To enrich your life, “clear out the old and bring in the new,” Titan Gilroy said to more than two dozen inmates getting ready for a new vocational training course.
“Learn these skills if you want to honor your community and your family,” Gilroy added while pointing at a shop full of high-tech Computer Numerical Control (CNC) machines. He spoke while standing in the machine shop of San Quentin’s newest Career Technical Education (CTE) vocational program, called Titans of CNC Academy.
San Quentin musicians joined The Maxx Cabello Jr. Band to entertain the crowd of about 100 people, including inmates, prison staffers, CTE manager Michael Valdez, director of CDCR’s Office of Correctional Education Brant Choate and Warden Ron Davis.

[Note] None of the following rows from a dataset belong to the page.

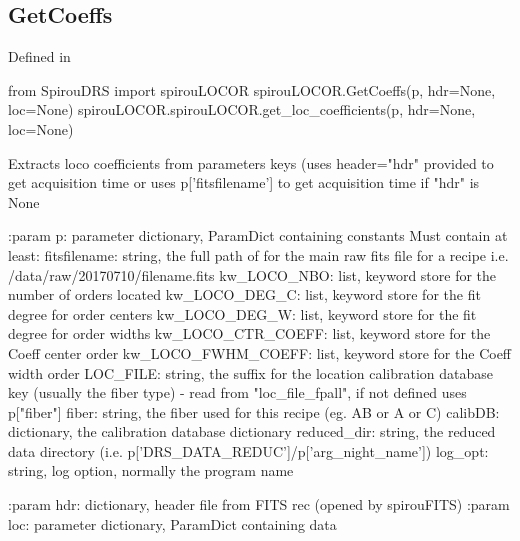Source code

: \noindent\begin{minipage}{\textwidth}
\subsection{GetCoeffs}

Defined in \spirouLOCOR{}

\begin{pythonbox}
from SpirouDRS import spirouLOCOR
spirouLOCOR.GetCoeffs(p, hdr=None, loc=None)
spirouLOCOR.spirouLOCOR.get_loc_coefficients(p, hdr=None, loc=None)
\end{pythonbox}

\begin{pythondocstring}
Extracts loco coefficients from parameters keys (uses header="hdr" provided
to get acquisition time or uses p['fitsfilename'] to get acquisition time if
"hdr" is None

:param p: parameter dictionary, ParamDict containing constants
    Must contain at least:
            fitsfilename: string, the full path of for the main raw fits
                          file for a recipe
                          i.e. /data/raw/20170710/filename.fits
            kw_LOCO_NBO: list, keyword store for the number of orders
                         located
            kw_LOCO_DEG_C: list, keyword store for the fit degree for
                           order centers
            kw_LOCO_DEG_W: list, keyword store for the fit degree for
                           order widths
            kw_LOCO_CTR_COEFF: list, keyword store for the Coeff center
                               order
            kw_LOCO_FWHM_COEFF: list, keyword store for the Coeff width
                                order
            LOC_FILE: string, the suffix for the location calibration
                      database key (usually the fiber type)
                         - read from "loc_file_fpall", if not defined
                           uses p["fiber"]
            fiber: string, the fiber used for this recipe (eg. AB or A or C)
            calibDB: dictionary, the calibration database dictionary
            reduced_dir: string, the reduced data directory
                         (i.e. p['DRS_DATA_REDUC']/p['arg_night_name'])
            log_opt: string, log option, normally the program name

:param hdr: dictionary, header file from FITS rec (opened by spirouFITS)
:param loc: parameter dictionary, ParamDict containing data


\end{pythondocstring}
\end{minipage}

“It was about two years ago, Titan and Mike pitched the idea to me,” Davis said. “All I had to do is say, ‘Do this.’ It’s the hard work of the volunteers, inmates and staff who got us here.”

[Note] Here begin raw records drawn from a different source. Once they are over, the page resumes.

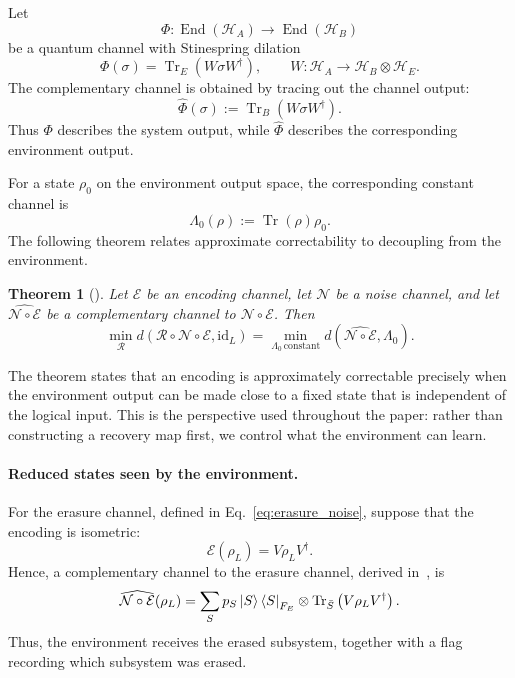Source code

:\documentclass[10pt,twocolumn,superscriptaddress,aps,amsmath,amssymb,citeautoscript,floatfix,prx,longbibliography]{revtex4-2}
\newtheorem{theorem}{Theorem}
\theoremstyle{plain}
\theoremstyle{plain}
\theoremstyle{plain}
\theoremstyle{plain}
\theoremstyle{plain}
\theoremstyle{plain}
\begin{document}
Let
$$
\Phi:\operatorname{End}(\mathcal H_A)\to\operatorname{End}(\mathcal H_B)
$$
be a quantum channel with Stinespring dilation
$$
\Phi(\sigma)
=
\operatorname{Tr}_E(W\sigma W^\dagger),
\qquad
W:\mathcal H_A\to\mathcal H_B\otimes\mathcal H_E .
$$
The complementary channel is obtained by tracing out the channel output:
$$
\widehat\Phi(\sigma)
:=
\operatorname{Tr}_B(W\sigma W^\dagger).
$$
Thus $\Phi$ describes the system output, while $\widehat\Phi$ describes the corresponding environment output.

For a state $\rho_0$ on the environment output space, the corresponding constant channel is
\begin{equation}\label{eq:constant_channel_def}
\Lambda_0(\rho)
:=
\operatorname{Tr}(\rho)\rho_0 .
\end{equation}
The following theorem relates approximate correctability to decoupling from the environment.

\begin{theorem}[\citet{Beny2010}]\label{thm:beny}
Let $\mathcal E$ be an encoding channel, let $\mathcal N$ be a noise channel, and let $\widehat{\mathcal N\circ\mathcal E}$ be a complementary channel to $\mathcal N\circ\mathcal E$. Then
\begin{equation}\label{eq:beny}
    \min_{\mathcal R}
    d\left(
        \mathcal R\circ\mathcal N\circ\mathcal E,
        \mathrm{id}_L
    \right)
    =
    \min_{\Lambda_0\,\mathrm{constant}}
    d\left(
        \widehat{\mathcal N\circ\mathcal E},
        \Lambda_0
    \right).
\end{equation}
\end{theorem}

The theorem states that an encoding is approximately correctable precisely when the environment output can be made close to a fixed state that is independent of the logical input. This is the perspective used throughout the paper: rather than constructing a recovery map first, we control what the environment can learn.

\paragraph{Reduced states seen by the environment.}

For the erasure channel, defined in Eq.~\eqref{eq:erasure_noise}, suppose that the encoding is isometric:
\begin{equation}\label{eq:enc_isom}
\mathcal E(\rho_L)
=
V\rho_LV^\dagger .
\end{equation}
Hence, a complementary channel to the erasure channel, derived in~\cite{Faist2020}, is
\begin{equation}\label{eq:dual_to_erasure}
\widehat{\mathcal N\circ\mathcal E}(\rho_L)
=
\sum_S
p_S
\ket S\bra S_{F_E}
\otimes
\operatorname{Tr}_{\bar S}
\left(
V\rho_LV^\dagger
\right).
\end{equation}
Thus, the environment receives the erased subsystem, together with a flag recording which subsystem was erased.
\end{document}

Davis pointed out that programs like Titans of CNC Academy give inmates the skills they need to stay out of prison and drive down recidivism rates, which saves taxpayers money.
“There are 132,000 incarcerated men and women in the state’s prisons,” Valdez added. “Out of that, 70 percent will go home someday. That means about 90,000 are getting out. These skills make them a positive force in the community. These programs allow them to take advantage — to look at themselves in the mirror, identify their rough edges and change them.”
Choate chimed in, “This pilot project will allow us to take our success to three prisons that currently have machine shop programs.”
Gilroy gave a tour of the shop while wearing his traditional black t-shirt that sports a soaring eagle and Titans of CNC in big white letters on its front and “Made in the USA” on its back. Two years ago, he assembled a team of experts and recruited several inmates to set up the shop. The grand opening was May 17.
“The entire project has been amazing. Besides my family and employees, this is the best thing I’ve been involved with my entire life,” Gilroy said. “I was one guy coming out of prison and wanted to come back,” he added, “This restoration is going to happen. There are things that we need to conquer. We need to get rid of the darkness and dust and build this facility.”
Titan said he was impressed by the level of dedication shown by the students, particularly inmate Carlos Smith.
“Carlos was over there programming when I came in,” Gilroy said while pointing at the rows of donated laptop computers for the students. “Out there, they say you can’t program until year two. But guys like Carlos are doing it within months. We are here so that you can learn a skill to get a job and take care of your families and kids. It’s about serving society and families and taking pride in that.”
Valdez said he brought the band members to the grand opening as an inspirational gesture to the inmates and for encouragement.
Maxx Cabello Jr. said he grew up from humble beginnings on the streets of San Jose.
“Learn these skills if you want to honor your community and your family”
“Being in this machine shop inside a prison is an aspect of life that I would normally never see,” Cabello said. “It could have been easy for me to make one bad choice, and I knew people who did make one bad choice — that has always stayed with me. So, rehabilitation and all the programs are amazing and important to do.”
Alex Cabello, Maxx’s older brother, said, “Coming inside San Quentin is satisfying. There’s an educational atmosphere in the machine shop.” The 38-year-old bass player added, “It’s definitely more than I expected — the shop has great opportunities for the inmates.”
Drummer Eric Loera said, “I always see the prison from the outside. I didn’t come here to judge people. We’re all human. Music brings people together.” He added, “I wasn’t expecting to see such a clean shop.”
Before the ribbon cutting ceremony, Public Information Officer Lt. Sam Robinson addressed the crowd.
“Today is another extraordinary day in San Quentin. The men in blue reconstructed this place from a place indescribable to a model of what vocational training is today,” Robinson said. “This big guy came in with his black shirt and big truck, shaking and rumbling, with this idea of reinventing machining inside a prison, and our operations got modernized for people to leave here with hope and opportunity to live the American Dream.”